Lutter contre les discriminations
Et l’ethnicisation des rapports sociaux
Dans la France contemporaine
Dans la lignée des combats d’Aimé Césaire et des fondamentaux du Parti progressiste martiniquais, Serge Letchimy s’est engagé résolument au cours de son mandat dans la défense des principes progressistes et la lutte contre les discriminations sociales et raciales. Il s’est notamment attaché à dénoncer de manière constante le mouvement d’ethnicisation des rapports sociaux : les problèmes qui se posent à nous tendent de plus en plus à être perçus et commentés, dans la classe politique notamment, comme relevant de problèmes de « culture », de religion, d’origine géographique et donc, par extension, de couleur de peau.

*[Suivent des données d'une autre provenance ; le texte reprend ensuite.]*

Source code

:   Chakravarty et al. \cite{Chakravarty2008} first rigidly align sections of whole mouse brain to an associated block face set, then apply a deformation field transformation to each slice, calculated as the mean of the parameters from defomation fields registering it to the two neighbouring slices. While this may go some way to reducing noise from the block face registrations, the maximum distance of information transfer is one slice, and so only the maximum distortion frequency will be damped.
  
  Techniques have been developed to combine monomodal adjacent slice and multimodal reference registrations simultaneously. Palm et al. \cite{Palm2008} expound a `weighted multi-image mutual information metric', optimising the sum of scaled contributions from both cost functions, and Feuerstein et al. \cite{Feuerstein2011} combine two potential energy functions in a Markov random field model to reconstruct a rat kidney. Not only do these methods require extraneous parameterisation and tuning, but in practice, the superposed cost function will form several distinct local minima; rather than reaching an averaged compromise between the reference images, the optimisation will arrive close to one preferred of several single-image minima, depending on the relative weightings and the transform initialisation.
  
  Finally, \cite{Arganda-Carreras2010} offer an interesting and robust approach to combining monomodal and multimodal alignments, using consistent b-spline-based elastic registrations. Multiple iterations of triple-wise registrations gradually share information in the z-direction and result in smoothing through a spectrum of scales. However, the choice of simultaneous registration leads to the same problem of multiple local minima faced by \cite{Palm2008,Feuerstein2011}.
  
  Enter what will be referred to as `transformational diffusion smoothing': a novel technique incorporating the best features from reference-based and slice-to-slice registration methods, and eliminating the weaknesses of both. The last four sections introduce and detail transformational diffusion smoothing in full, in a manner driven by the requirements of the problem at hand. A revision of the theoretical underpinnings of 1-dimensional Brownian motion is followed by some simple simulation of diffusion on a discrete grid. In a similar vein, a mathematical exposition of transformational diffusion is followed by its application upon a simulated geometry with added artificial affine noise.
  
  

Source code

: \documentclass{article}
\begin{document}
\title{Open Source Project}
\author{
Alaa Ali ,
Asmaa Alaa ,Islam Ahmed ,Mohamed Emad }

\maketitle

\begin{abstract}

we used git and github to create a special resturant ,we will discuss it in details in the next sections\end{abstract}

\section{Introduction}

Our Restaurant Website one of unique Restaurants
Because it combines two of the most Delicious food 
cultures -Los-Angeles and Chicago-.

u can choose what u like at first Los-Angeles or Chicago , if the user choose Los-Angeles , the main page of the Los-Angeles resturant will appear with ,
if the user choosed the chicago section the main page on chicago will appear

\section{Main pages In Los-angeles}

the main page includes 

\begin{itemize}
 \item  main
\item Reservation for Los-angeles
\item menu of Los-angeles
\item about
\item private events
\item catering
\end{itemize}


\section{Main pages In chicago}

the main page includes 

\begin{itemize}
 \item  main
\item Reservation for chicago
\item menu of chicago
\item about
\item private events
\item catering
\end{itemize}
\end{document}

Témoignant de la résurgence du prisme colonial, ce glissement est dangereux. pour plusieurs raisons. D’abord, il tend à présenter les victimes de l’exclusion sociale et des dysfonctionnements économiques (notamment la jeunesse paupérisée des banlieues populaires) comme les responsables de leur propre malheur puisque ces derniers seraient avant tout coupable d’un refus « d’intégration » ou « d’assimilation ». En conséquence, ce glissement tend à passer sous silence les causes sociales et économiques des problèmes sociaux, en particulier les conséquences désastreuses de choix gouvernementaux conduisant à enrayer la redistribution des richesses en direction des couches populaires et des travailleurs pauvres. En substituant « la concurrence des ethnies » à « la lutte des classes », le gouvernement contribue en fait à la production du « communautarisme » qu’il dénonce par ailleurs. Il tend au final, à faire d’une réalité, le multiculturalisme de la société française dont les outre-mer sont l’une des incarnations, un handicap à gérer, un problème à traiter, une anormalité à supprimer au lieu de le considérer, non seulement comme une richesse héritée de notre histoire mais aussi comme un atout collectif dans le cadre de la mondialisation et de la généralisation des échanges économiques et culturels.
Trois grands ensembles au moins ont témoigné de ce glissement dangereux au cours de la législature et ont à ce titre, suscité l’intervention du député.
- Les deux projets de loi relatifs à l’immigration et à la nationalité
- Le débat sur l’identité nationale
- Le débat suscité par les déboires de l’équipe de France de football en Afrique du Sud
Les deux projets de loi relatifs à l’immigration et à la nationalité
« Je viens de plusieurs continents
Et, chaque jour de ma vie,
Je suis en présence de plusieurs cultures,
De plusieurs langues, de plusieurs mémoires »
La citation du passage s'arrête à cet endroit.